Source data:
__________

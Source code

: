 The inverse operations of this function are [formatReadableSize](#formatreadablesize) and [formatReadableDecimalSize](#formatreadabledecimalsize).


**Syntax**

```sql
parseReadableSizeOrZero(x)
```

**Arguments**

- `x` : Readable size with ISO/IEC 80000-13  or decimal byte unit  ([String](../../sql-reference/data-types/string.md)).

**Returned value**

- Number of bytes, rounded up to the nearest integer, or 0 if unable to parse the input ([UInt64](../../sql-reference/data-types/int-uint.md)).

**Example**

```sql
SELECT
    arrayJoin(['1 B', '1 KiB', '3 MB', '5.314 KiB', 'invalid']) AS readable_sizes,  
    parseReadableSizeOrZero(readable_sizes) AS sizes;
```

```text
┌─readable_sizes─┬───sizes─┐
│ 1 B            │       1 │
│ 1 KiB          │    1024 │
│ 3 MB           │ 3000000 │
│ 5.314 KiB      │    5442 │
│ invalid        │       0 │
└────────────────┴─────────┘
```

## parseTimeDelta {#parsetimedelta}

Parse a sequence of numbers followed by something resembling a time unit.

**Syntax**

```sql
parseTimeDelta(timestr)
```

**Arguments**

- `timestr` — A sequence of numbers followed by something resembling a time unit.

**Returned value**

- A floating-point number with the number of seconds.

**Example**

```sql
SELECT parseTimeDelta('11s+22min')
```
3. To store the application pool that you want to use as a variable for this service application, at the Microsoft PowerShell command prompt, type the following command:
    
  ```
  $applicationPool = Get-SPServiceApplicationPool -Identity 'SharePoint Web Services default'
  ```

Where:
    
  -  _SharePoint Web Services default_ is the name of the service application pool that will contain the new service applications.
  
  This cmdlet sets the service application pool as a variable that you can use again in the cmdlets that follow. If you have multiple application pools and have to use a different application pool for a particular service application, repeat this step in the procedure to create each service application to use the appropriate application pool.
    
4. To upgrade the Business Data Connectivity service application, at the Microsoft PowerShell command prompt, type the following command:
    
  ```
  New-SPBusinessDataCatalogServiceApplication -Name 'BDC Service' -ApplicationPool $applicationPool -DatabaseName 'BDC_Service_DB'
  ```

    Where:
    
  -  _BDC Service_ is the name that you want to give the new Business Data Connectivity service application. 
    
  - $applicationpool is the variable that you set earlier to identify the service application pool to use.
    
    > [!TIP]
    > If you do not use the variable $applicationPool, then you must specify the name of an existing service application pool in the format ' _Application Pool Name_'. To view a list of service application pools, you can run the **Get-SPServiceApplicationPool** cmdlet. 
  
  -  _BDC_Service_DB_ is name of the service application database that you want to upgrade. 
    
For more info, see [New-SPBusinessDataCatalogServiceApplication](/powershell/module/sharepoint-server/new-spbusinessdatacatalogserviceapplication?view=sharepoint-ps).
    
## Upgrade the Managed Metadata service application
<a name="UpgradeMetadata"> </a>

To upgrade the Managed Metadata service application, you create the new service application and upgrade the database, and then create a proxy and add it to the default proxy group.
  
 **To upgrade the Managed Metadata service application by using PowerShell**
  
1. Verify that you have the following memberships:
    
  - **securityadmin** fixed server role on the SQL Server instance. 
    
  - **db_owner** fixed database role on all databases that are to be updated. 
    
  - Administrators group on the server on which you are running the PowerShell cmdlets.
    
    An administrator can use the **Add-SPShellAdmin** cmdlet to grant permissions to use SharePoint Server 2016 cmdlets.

__________

Required work:
Working from the material above, tally how many lines hold the string "something". The number is all that is needed.

Expected answer:
2